● Work task
Scan the entries below for the string "from" and copy every line where it turns up.

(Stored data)
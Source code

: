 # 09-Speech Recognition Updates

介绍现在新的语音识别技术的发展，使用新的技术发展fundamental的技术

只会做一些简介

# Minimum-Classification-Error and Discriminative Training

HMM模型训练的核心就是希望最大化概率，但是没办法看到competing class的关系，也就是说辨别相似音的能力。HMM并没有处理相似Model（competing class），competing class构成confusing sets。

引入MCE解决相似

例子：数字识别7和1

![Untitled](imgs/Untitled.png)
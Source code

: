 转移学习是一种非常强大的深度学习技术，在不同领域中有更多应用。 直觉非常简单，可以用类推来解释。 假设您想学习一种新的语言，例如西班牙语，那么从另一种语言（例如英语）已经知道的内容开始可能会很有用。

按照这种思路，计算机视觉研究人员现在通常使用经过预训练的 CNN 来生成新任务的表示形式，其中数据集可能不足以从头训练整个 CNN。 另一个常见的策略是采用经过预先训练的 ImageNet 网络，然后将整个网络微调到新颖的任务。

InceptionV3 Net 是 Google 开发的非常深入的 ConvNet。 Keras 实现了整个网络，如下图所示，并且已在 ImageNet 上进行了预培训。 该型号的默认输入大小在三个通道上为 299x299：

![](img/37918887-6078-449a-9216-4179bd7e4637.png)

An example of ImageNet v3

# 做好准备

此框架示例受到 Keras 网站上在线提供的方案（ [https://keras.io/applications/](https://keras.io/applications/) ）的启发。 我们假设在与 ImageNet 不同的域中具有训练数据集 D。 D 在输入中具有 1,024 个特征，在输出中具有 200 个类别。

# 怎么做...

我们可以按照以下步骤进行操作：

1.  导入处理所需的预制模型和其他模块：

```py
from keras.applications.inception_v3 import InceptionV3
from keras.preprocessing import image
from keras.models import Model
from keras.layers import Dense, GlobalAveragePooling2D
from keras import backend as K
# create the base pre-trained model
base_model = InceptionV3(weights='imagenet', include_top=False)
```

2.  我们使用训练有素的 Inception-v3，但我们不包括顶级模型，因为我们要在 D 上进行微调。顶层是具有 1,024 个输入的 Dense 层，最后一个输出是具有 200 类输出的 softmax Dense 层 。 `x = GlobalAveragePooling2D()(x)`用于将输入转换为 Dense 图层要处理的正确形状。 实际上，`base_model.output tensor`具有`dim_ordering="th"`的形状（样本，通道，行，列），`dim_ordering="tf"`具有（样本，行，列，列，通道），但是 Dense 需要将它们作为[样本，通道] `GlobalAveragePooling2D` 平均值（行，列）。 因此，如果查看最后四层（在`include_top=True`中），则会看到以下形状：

● Output
from keras.applications.inception_v3 import InceptionV3
from keras.preprocessing import image
from keras.models import Model
from keras.layers import Dense, GlobalAveragePooling2D
from keras import backend as K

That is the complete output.